● WHAT THIS TASK INVOLVES
In the listing that follows, the range to quote begins at the line that has "to a real database, with" and ends after the line that has "We do see the"; quote it verbatim and add nothing.

● PROVIDED RECORDS
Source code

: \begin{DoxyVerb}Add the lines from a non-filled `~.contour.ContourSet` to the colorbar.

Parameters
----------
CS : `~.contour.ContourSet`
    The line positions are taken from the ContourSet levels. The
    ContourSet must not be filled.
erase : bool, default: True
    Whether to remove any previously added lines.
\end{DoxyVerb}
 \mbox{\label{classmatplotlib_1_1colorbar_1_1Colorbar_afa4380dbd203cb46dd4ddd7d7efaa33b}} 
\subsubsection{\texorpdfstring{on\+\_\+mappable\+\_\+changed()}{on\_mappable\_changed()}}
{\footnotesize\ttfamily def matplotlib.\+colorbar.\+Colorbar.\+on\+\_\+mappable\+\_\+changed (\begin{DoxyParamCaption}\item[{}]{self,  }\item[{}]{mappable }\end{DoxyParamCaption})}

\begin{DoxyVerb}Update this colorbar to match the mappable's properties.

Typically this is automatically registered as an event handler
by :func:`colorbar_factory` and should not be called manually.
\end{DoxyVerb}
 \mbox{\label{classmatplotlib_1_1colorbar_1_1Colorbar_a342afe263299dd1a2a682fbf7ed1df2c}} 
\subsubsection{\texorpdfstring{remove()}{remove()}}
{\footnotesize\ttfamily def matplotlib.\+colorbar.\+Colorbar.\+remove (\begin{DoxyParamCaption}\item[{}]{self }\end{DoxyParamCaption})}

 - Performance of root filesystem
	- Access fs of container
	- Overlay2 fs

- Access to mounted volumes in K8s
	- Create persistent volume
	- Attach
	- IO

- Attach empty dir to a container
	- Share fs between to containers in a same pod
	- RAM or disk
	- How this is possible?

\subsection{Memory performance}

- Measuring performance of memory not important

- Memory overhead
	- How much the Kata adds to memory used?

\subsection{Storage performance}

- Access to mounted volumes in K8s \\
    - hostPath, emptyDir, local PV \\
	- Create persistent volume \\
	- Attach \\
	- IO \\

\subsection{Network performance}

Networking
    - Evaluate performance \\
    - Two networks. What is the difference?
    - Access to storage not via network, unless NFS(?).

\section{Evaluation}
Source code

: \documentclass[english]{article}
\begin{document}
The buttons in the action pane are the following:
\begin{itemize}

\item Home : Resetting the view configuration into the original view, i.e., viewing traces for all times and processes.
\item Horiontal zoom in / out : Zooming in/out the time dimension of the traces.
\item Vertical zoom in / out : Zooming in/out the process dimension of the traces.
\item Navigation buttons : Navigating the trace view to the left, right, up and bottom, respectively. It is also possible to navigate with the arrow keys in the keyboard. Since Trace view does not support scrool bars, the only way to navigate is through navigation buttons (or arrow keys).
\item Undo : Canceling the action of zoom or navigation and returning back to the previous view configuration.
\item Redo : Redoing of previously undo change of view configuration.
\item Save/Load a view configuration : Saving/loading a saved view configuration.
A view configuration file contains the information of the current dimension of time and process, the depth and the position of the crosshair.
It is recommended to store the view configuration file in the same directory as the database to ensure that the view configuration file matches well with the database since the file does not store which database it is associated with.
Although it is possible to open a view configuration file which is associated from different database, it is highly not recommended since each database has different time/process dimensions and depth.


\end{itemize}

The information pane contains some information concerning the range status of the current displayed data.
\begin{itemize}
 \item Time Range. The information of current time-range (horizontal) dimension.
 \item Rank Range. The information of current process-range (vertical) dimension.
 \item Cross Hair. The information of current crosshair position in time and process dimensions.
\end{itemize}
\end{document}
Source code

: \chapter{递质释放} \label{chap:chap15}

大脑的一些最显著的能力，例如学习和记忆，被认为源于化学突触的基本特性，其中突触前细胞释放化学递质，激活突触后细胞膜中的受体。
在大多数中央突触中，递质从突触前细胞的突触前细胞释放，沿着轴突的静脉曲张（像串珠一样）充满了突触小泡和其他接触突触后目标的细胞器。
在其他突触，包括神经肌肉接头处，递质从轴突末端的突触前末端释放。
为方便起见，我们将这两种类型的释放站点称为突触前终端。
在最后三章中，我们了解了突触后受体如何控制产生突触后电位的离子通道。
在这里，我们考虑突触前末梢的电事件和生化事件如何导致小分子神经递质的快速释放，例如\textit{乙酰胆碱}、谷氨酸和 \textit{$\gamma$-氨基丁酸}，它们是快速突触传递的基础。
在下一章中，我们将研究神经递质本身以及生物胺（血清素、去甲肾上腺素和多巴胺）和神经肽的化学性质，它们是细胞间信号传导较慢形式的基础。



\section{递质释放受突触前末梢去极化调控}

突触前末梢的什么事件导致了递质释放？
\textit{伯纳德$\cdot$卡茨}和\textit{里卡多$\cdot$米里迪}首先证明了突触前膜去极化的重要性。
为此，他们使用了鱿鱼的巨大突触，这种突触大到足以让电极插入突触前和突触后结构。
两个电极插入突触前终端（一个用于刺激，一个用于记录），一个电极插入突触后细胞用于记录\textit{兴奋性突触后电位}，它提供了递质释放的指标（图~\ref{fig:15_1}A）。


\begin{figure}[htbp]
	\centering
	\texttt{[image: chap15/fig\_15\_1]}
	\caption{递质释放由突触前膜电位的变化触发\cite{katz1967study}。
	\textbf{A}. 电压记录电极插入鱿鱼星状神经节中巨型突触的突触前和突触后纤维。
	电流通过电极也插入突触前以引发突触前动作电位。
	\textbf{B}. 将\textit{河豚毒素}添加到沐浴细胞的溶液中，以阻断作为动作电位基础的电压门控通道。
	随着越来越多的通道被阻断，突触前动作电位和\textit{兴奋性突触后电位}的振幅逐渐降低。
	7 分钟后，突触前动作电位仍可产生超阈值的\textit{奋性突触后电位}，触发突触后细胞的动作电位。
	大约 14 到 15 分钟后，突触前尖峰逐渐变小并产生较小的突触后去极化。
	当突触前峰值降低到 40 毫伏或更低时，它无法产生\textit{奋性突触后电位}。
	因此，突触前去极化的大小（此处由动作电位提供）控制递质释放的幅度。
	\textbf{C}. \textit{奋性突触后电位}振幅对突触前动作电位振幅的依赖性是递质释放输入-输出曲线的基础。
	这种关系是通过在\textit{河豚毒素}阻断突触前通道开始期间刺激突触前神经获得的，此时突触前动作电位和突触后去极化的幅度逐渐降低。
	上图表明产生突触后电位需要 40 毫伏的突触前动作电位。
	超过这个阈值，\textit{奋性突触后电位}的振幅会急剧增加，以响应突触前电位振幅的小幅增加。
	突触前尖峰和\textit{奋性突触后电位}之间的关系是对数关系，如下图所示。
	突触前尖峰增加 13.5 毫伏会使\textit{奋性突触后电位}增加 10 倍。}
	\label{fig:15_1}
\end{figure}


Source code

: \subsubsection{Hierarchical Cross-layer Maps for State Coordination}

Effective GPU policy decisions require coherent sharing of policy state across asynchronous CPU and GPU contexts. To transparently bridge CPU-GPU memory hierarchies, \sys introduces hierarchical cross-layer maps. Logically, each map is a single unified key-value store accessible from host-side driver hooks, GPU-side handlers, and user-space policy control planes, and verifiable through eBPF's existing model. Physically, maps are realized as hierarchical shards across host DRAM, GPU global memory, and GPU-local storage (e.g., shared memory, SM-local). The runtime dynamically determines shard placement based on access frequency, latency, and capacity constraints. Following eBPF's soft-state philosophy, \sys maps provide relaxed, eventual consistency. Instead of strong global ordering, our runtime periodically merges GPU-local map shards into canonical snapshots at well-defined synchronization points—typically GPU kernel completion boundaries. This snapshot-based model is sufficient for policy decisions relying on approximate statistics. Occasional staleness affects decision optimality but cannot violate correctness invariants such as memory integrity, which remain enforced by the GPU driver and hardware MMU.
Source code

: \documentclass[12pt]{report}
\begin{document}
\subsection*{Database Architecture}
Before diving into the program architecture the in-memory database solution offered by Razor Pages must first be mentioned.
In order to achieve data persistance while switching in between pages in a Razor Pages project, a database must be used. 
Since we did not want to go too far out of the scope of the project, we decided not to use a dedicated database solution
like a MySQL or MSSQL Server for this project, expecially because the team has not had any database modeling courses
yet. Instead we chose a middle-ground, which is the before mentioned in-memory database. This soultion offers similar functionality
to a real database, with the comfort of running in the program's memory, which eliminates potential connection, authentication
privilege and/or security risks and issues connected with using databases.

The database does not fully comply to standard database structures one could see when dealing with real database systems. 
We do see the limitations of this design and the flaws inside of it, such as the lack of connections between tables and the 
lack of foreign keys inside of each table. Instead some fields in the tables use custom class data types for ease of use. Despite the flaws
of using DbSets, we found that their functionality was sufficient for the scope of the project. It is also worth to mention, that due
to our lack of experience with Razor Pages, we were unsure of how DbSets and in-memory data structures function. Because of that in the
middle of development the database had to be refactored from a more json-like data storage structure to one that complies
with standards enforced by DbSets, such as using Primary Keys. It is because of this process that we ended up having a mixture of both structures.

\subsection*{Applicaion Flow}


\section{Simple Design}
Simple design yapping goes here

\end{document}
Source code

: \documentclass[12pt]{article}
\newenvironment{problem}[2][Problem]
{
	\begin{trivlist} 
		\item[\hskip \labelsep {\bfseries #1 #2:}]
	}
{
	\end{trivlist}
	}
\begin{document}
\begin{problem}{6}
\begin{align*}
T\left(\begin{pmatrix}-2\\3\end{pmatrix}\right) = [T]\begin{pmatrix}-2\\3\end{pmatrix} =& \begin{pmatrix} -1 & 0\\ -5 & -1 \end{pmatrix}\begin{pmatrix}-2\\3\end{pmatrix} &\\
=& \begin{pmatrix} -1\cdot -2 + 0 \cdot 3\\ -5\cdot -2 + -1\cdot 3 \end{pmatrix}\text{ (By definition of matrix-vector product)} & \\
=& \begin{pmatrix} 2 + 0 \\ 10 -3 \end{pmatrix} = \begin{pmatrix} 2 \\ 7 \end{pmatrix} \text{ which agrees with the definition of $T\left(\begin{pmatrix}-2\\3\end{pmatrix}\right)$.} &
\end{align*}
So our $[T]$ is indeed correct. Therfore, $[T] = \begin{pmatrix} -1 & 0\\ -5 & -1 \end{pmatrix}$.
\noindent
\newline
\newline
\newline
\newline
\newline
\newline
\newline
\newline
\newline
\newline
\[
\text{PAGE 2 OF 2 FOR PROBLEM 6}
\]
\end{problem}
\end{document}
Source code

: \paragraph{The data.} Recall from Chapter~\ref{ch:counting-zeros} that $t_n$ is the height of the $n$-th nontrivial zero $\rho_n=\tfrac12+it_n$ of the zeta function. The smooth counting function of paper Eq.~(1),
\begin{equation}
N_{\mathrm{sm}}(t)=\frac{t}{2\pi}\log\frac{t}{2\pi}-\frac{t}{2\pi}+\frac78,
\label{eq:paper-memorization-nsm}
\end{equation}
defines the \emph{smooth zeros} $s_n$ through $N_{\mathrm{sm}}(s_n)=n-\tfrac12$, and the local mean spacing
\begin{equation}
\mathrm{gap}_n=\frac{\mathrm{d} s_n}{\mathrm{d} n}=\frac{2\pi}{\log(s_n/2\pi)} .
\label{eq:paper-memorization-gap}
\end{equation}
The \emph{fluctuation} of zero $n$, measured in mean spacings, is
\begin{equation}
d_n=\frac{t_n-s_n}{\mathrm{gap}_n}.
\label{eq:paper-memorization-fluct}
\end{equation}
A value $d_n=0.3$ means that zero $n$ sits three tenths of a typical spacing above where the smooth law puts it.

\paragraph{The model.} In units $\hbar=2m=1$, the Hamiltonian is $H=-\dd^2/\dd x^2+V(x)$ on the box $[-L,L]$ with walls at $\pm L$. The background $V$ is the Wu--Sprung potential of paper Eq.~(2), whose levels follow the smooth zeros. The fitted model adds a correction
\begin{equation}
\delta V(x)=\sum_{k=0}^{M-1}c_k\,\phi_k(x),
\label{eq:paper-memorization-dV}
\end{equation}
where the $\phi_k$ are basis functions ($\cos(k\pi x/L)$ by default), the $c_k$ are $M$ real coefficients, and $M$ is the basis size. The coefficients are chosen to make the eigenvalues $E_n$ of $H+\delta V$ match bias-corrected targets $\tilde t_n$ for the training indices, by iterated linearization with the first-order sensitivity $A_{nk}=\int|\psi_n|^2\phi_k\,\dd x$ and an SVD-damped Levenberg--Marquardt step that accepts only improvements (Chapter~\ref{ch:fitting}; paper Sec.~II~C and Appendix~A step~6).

● TASK RESULT
to a real database, with the comfort of running in the program's memory, which eliminates potential connection, authentication
privilege and/or security risks and issues connected with using databases.

The database does not fully comply to standard database structures one could see when dealing with real database systems. 
We do see the limitations of this design and the flaws inside of it, such as the lack of connections between tables and the 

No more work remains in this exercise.